JP2009038595A - Handover control method between heterogeneous wireless access systems, and its control system - Google Patents

Abstract

<P>PROBLEM TO BE SOLVED: To provide a handover control method between heterogeneous wireless access systems capable of allocating an optimum access system at the initiative of a network while assuring a communication condition of a terminal; and its control system. <P>SOLUTION: This handover control method between heterogeneous wireless access systems is structured such that an anchor device 11 acting as an anchor connecting a plurality of heterogeneous wireless access systems A and B executing IP communication confirms conduction of IP layers to terminals 12 in the respective wireless access systems A and B, and handover is executed based on priority between the plurality of heterogeneous wireless access systems A and B. Its control system is also provided. <P>COPYRIGHT: (C)2009,JPO&INPIT

Description

  The present invention relates to a handover control method and control system between different types of access systems.

  With the diversification of wireless access systems (WiMAX, WiFi, UTRAN / LTE, etc.), standardization of a configuration for realizing IP mobility between different types of wireless access systems is being promoted by 3GPP (3rd Generation Partnership Project) or the like.

  Among them, the terminal side does not arbitrarily select an access system, but based on the service policy on the network side, the charging disparity for each access system, subscriber information, etc. There is a need to realize mobility.

  For example, Patent Document 1 below discloses a handover method and the like performed across different radio access systems.

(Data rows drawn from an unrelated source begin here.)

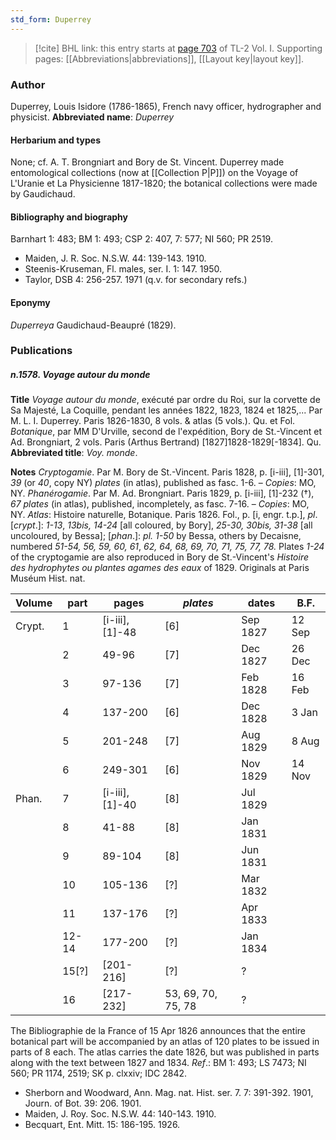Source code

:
 ```yaml
---
std_form: Duperrey
---
```


> [!cite] BHL link: this entry starts at [page 703](https://www.biodiversitylibrary.org/page/33120834) of TL-2 Vol. I.
> Supporting pages: [[Abbreviations|abbreviations]], [[Layout key|layout key]].

### Author

Duperrey, Louis Isidore (1786-1865), French navy officer, hydrographer and physicist. 
**Abbreviated name**: *Duperrey*

#### Herbarium and types

None; cf. A. T. Brongniart and Bory de St. Vincent. Duperrey made entomological collections (now at [[Collection P|P]]) on the Voyage of L'Uranie et La Physicienne 1817-1820; the botanical collections were made by Gaudichaud.

#### Bibliography and biography

Barnhart 1: 483; BM 1: 493; CSP 2: 407, 7: 577; NI 560; PR 2519.
- Maiden, J. R. Soc. N.S.W. 44: 139-143. 1910.
- Steenis-Kruseman, Fl. males, ser. I. 1: 147. 1950.
- Taylor, DSB 4: 256-257. 1971 (q.v. for secondary refs.)

#### Eponymy

*Duperreya* Gaudichaud-Beaupré (1829).

### Publications

##### n.1578. Voyage autour du monde

**Title**
*Voyage autour du monde*, exécuté par ordre du Roi, sur la corvette de Sa Majesté, La Coquille, pendant les années 1822, 1823, 1824 et 1825,... Par M. L. I. Duperrey. Paris 1826-1830, 8 vols. & atlas (5 vols.). Qu. et Fol. *Botanique*, par MM D'Urville, second de l'expédition, Bory de St.-Vincent et Ad. Brongniart, 2 vols. Paris (Arthus Bertrand) \[1827\]1828-1829\[-1834\]. Qu.
**Abbreviated title**: *Voy. monde*.

**Notes**
*Cryptogamie*. Par M. Bory de St.-Vincent. Paris 1828, p. \[i-iii\], \[1\]-301, *39* (or *40*, copy NY) *plates* (in atlas), published as fasc. 1-6. – *Copies*: MO, NY.
*Phanérogamie*. Par M. Ad. Brongniart. Paris 1829, p. \[i-iii\], \[1\]-232 (†), *67 plates* (in atlas), published, incompletely, as fasc. 7-16. – *Copies*: MO, NY.
*Atlas*: Histoire naturelle, Botanique. Paris 1826. Fol., p. \[i, engr. t.p.\], *pl*. \[*crypt*.\]: *1-13*, *13bis, 14-24* \[all coloured, by Bory\], *25-30, 30bis, 31-38* \[all uncoloured, by Bessa\]; \[*phan*.\]: *pl. 1-50* by Bessa, others by Decaisne, numbered *51-54, 56, 59, 60, 61*, *62, 64, 68, 69, 70, 71, 75, 77, 78.* Plates *1-24* of the cryptogamie are also reproduced in Bory de St.-Vincent's *Histoire des hydrophytes ou plantes agames des eaux* of 1829. Originals at Paris Muséum Hist. nat.

|Volume	|part	|pages	|*plates*	|dates	|B.F.|
|---	|---	|---	|---	|---	|---	|
|Crypt.	|1	|\[i-iii\], \[1\]-48	|\[6\]	|Sep 1827	|12 Sep|
|	|2	|49-96	|\[7\]	|Dec 1827	|26 Dec|
|	|3	|97-136	|\[7\]	|Feb 1828	|16 Feb|
|	|4	|137-200	|\[6\]	|Dec 1828	|3 Jan|
|	|5	|201-248	|\[7\]	|Aug 1829	|8 Aug|
|	|6	|249-301	|\[6\]	|Nov 1829	|14 Nov|
|Phan.	|7	|\[i-iii\], \[1\]-40	|\[8\]	|Jul 1829|
|	|8	|41-88	|\[8\]	|Jan 1831|
|	|9	|89-104	|\[8\]	|Jun 1831|
|	|10	|105-136	|\[?\]	|Mar 1832|
|	|11	|137-176	|\[?\]	|Apr 1833|
|	|12-14	|177-200	|\[?\]	|Jan 1834|
|	|15\[?\]	|\[201-216\]	|\[?\]	|?|
|	|16	|\[217-232\]	|53, 69, 70, 75, 78	|?|

The Bibliographie de la France of 15 Apr 1826 announces that the entire botanical part will be accompanied by an atlas of 120 plates to be issued in parts of 8 each. The atlas carries the date 1826, but was published in parts along with the text between 1827 and 1834.
*Ref*.: BM 1: 493; LS 7473; NI 560; PR 1174, 2519; SK p. clxxiv; IDC 2842.
- Sherborn and Woodward, Ann. Mag. nat. Hist. ser. 7. 7: 391-392. 1901, Journ. of Bot. 39: 206. 1901.
- Maiden, J. Roy. Soc. N.S.W. 44: 140-143. 1910.
- Becquart, Ent. Mitt. 15: 186-195. 1926.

In this method, the handover destination is determined based on the communication quality of the communication type being communicated, the quality of the communication type provided by the handover destination radio access system, and the usage status of radio resources.

  Patent Document 2 below discloses a handover method in which a mobile terminal switches connection to another radio base station as it moves in one radio access system.

In Patent Document 3 below, a mobile node having a plurality of network interface cards (NICs) can be connected to a plurality of communication link systems by each NIC, and the communication link systems are routed via an access router. A mobile communication system connected to an agent is disclosed.
In this system, an interface manager of a mobile node selects a NIC (communication link system) having a high priority every predetermined time, and an address resolution process is performed between the mobile node and the access router.

  The mobility control system between different networks disclosed in Patent Document 4 below is a foreign agent (FA) provided in a packet data gateway that mediates between a home agent (HA) provided in a GGSN of a 3GPP system, a WLAN system, and the 3GPP system. Are logically or physically connected to each other.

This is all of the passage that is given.